Inside the ZK Circuit
The circuit constrains:
// The public policyId must match the committed policyId
signal input policyId; // private
signal input pub_policyId; // public
policyId === pub_policyId;
// The public policyParamsHash must match the committed policyParamsHash
signal input policyParamsHash; // private
signal input pub_policyParamsHash; // public
policyParamsHash === pub_policyParamsHash;
This means the on-chain verifier receives policyId and policyParamsHash as public inputs and the ZK proof guarantees they match the values inside the commitment. An attacker cannot submit a different policy ID or different parameters — the proof would be invalid.
At Reveal Time
After the Groth16 proof is verified, the contract enforces the policy:
if (policyId != 0) {
address policyContract = policyRegistry.getPolicy(policyId);
require(policyContract != address(0), "Policy not found");
(bool success, bytes memory result) = policyContract.staticcall{gas: 100000}(
abi.encodeCall(
IRevealPolicy.validate,
(commitment, nullifier, recipient, amount, tokenAddress, policyParams)
)
);
require(success, "Policy call failed");
require(abi.decode(result, (bool)), "Policy validation failed");
}
Parameter Integrity
The contract verifies that the policyParams submitted at reveal time match the policyParamsHash that was committed:
uint256 computedHash = uint256(keccak256(abi.encodePacked(policyParams))) % BN254_FIELD;
require(computedHash == policyParamsHash, "Policy params mismatch");
This prevents an attacker from substituting different policy parameters at reveal time. The parameters are locked at commit time via the hash, and the hash is locked inside the ZK proof.
IRevealPolicy Interface
Every policy contract must implement the IRevealPolicy interface:
// SPDX-License-Identifier: MIT
pragma solidity ^0.8.20;
interface IRevealPolicy {
/**
* @notice Validates whether a reveal should be allowed
* @param commitment The original commitment being revealed
* @param nullifier The nullifier for this reveal
* @param recipient The address that will receive the tokens
* @param amount The amount being withdrawn
* @param token The token address being withdrawn
* @param policyParams ABI-encoded parameters specific to this policy
* @return valid True if the reveal is allowed, false to reject
*/
function validate(
uint256 commitment,
uint256 nullifier,
address recipient,
uint256 amount,
address token,
bytes calldata policyParams
) external view returns (bool valid);
}
Key constraints:
| Constraint | Mechanism | Reason |
|---|---|---|
| Read-only | staticcall | Policy cannot modify state, mint tokens, or trigger side effects |
| Gas limit | 100,000 gas cap | Prevents DoS via expensive computation |
| Return type | bool | Simple accept/reject — no partial amounts or redirects |
| Parameters | Verified by hash | Cannot be tampered with at reveal time |
Reference Policies
Specter ships three reference policy implementations that cover common use cases.
TimelockExpiry
Restricts reveals to a specific time window.

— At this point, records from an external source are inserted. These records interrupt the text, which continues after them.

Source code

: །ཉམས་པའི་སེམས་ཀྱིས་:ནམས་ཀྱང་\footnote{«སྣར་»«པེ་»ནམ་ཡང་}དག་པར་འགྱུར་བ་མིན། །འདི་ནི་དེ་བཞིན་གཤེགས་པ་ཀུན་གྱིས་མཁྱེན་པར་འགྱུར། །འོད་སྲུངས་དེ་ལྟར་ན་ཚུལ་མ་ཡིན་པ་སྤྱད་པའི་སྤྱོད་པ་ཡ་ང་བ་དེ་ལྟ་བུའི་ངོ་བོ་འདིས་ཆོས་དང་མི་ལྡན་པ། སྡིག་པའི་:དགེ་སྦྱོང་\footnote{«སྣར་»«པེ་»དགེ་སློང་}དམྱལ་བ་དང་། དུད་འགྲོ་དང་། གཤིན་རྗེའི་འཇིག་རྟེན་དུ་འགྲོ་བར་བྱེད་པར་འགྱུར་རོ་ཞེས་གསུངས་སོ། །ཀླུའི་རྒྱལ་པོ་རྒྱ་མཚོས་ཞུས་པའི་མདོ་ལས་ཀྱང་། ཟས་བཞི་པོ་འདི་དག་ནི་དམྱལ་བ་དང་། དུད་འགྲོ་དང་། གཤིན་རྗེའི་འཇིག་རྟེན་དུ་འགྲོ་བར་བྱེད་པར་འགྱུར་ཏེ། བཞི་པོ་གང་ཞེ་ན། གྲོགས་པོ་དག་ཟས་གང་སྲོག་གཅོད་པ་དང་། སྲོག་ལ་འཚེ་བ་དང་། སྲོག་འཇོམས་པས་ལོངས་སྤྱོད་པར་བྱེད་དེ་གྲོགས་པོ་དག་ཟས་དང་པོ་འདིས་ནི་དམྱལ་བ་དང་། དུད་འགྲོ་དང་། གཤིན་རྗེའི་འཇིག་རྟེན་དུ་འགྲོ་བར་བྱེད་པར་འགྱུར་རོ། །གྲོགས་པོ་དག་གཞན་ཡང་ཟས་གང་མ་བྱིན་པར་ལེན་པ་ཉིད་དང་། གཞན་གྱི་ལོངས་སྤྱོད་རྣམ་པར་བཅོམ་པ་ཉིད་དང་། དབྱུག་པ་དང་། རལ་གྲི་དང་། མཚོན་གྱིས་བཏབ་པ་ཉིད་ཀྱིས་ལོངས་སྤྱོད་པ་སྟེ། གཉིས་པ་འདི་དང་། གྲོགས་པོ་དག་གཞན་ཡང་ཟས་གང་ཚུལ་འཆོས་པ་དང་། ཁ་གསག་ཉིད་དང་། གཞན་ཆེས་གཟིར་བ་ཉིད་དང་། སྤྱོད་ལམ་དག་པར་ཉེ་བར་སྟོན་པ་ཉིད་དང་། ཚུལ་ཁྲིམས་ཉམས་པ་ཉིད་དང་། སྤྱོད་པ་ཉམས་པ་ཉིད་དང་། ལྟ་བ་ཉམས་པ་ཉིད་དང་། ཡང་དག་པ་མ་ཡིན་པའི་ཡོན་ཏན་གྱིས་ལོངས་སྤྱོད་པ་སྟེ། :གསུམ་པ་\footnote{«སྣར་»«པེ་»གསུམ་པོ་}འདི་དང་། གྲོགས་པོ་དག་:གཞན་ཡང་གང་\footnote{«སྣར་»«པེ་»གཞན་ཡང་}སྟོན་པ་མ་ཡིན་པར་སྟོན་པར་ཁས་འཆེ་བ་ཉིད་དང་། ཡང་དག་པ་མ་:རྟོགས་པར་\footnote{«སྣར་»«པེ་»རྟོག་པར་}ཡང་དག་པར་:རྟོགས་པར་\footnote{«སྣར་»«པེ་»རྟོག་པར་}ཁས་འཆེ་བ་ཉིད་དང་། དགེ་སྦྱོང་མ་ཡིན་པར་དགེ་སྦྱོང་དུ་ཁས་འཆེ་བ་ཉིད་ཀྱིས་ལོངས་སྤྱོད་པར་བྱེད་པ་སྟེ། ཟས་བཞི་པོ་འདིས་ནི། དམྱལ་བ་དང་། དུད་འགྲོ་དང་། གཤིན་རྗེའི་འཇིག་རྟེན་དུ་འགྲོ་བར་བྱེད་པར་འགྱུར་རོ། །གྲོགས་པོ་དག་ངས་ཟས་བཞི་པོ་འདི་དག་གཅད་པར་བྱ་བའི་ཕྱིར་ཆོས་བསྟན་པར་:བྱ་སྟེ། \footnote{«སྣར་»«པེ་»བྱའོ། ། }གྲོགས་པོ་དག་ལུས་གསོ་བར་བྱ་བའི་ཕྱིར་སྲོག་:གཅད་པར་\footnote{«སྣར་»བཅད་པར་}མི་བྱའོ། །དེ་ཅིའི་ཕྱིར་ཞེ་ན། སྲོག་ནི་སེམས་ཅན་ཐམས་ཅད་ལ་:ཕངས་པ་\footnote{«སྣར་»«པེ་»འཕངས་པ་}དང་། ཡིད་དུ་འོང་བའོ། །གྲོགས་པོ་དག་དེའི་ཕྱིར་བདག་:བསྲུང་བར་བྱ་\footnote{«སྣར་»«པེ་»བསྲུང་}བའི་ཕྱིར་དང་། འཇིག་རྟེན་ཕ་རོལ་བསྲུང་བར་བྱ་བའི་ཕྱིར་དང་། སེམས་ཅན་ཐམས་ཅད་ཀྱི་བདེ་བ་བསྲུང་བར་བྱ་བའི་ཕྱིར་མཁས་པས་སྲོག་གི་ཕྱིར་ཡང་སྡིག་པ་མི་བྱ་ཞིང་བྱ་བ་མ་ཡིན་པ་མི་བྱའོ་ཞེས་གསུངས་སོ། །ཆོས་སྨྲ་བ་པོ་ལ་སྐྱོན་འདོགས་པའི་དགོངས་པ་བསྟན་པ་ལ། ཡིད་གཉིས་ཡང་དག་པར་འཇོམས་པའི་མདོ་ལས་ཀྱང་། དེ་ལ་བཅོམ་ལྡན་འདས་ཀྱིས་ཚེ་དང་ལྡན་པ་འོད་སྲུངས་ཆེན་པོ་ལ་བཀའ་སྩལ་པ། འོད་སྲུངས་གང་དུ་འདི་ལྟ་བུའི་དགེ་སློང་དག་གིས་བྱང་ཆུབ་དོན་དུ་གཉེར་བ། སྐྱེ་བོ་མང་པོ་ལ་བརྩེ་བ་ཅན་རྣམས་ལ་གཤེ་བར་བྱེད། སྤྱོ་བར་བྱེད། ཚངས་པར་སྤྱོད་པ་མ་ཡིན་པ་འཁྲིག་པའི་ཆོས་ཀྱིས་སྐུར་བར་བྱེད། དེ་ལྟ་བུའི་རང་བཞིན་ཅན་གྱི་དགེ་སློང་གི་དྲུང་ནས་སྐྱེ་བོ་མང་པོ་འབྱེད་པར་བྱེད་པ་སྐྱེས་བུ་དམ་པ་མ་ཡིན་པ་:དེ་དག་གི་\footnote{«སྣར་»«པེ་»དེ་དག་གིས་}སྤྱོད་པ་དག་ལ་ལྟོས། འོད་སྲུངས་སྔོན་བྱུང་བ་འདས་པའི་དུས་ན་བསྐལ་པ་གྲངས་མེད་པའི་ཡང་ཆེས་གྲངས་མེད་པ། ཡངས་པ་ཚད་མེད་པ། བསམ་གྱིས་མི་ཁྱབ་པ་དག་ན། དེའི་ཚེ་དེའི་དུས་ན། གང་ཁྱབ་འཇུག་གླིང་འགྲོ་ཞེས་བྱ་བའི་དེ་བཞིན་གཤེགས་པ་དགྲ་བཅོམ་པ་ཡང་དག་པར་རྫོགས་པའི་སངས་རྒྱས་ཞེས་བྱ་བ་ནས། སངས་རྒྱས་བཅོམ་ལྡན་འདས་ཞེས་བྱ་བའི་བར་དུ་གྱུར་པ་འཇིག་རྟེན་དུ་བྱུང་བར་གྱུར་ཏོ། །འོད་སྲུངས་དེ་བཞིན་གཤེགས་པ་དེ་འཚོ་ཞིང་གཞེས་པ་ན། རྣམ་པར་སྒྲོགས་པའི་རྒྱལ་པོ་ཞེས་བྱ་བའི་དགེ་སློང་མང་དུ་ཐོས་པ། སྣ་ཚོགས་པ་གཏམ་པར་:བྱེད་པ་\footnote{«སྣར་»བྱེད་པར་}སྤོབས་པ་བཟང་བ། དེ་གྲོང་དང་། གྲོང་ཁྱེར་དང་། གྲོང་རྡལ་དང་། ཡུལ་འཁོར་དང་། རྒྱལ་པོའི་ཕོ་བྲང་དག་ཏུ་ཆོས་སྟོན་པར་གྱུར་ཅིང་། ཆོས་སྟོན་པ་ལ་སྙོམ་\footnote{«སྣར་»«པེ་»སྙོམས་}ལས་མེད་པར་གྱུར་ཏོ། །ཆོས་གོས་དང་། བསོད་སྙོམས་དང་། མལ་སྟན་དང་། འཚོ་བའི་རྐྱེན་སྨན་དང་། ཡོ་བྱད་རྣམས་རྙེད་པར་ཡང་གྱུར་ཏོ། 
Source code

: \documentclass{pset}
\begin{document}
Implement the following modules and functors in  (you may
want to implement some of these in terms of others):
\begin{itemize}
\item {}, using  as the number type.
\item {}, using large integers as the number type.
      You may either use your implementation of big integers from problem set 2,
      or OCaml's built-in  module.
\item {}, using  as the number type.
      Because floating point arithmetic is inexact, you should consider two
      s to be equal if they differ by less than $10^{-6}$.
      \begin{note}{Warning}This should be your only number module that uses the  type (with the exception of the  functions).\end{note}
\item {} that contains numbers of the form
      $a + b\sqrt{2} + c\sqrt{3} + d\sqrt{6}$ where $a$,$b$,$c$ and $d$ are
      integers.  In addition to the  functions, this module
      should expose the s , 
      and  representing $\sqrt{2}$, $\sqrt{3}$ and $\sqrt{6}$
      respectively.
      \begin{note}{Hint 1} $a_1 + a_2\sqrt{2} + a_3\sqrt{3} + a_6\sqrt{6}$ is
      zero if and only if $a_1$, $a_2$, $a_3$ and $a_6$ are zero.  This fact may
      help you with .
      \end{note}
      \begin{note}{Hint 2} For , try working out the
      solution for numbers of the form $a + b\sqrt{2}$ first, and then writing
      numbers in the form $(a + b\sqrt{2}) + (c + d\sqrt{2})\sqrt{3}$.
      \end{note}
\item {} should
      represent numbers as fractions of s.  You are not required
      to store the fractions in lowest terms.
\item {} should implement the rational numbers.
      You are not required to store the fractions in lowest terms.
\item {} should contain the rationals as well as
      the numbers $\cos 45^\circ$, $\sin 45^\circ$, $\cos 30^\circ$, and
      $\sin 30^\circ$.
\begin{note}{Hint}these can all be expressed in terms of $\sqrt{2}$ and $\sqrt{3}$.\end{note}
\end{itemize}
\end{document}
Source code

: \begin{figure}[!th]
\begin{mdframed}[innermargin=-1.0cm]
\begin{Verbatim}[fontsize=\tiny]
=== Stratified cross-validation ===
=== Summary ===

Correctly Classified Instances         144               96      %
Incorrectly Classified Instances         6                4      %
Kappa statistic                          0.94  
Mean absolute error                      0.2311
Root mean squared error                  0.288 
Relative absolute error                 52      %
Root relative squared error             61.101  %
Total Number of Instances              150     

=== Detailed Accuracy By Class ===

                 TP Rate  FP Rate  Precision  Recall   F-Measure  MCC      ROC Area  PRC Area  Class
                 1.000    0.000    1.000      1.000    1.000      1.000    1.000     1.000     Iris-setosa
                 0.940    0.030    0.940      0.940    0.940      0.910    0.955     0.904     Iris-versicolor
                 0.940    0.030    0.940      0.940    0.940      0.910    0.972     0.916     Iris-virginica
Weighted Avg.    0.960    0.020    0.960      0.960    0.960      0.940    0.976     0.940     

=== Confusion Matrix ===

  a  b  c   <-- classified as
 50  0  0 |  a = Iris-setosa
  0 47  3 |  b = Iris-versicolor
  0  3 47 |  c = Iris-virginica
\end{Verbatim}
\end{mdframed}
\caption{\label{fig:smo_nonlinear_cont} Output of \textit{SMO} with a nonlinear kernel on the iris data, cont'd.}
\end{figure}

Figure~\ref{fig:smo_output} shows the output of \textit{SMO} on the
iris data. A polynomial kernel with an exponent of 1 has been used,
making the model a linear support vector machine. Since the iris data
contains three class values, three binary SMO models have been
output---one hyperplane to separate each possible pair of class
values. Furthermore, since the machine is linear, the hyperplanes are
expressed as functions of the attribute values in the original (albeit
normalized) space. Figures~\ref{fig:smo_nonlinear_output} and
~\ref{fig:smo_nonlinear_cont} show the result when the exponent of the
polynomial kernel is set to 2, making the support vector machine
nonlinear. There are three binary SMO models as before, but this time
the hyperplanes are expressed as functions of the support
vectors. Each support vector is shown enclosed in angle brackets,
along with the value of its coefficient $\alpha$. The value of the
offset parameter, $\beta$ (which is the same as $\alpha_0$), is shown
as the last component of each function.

contract TimelockExpiry is IRevealPolicy {
function validate(
uint256, /* commitment */
uint256, /* nullifier */
address, /* recipient */
uint256, /* amount */
address, /* token */
bytes calldata policyParams
) external view override returns (bool) {
(uint256 notBefore, uint256 notAfter) = abi.decode(policyParams, (uint256, uint256));
if (notBefore > 0 && block.timestamp < notBefore) {
return false; // Too early
}
if (notAfter > 0 && block.timestamp > notAfter) {
return false; // Too late (expired)
}
return true;
}
}
Policy parameters:
| Parameter | Type | Description |
|---|---|---|
notBefore | uint256 | Earliest allowed reveal time (Unix timestamp). 0 = no lower bound |
notAfter | uint256 | Latest allowed reveal time (Unix timestamp). 0 = no upper bound |
Use cases:
- Vesting schedules:
notBefore = vestingCliffTimestamp, notAfter = 0 - Expiring vouchers:
notBefore = 0, notAfter = expirationTimestamp - Time-boxed access:
notBefore = startTime, notAfter = endTime
DestinationRestriction
Restricts which addresses can receive the revealed tokens.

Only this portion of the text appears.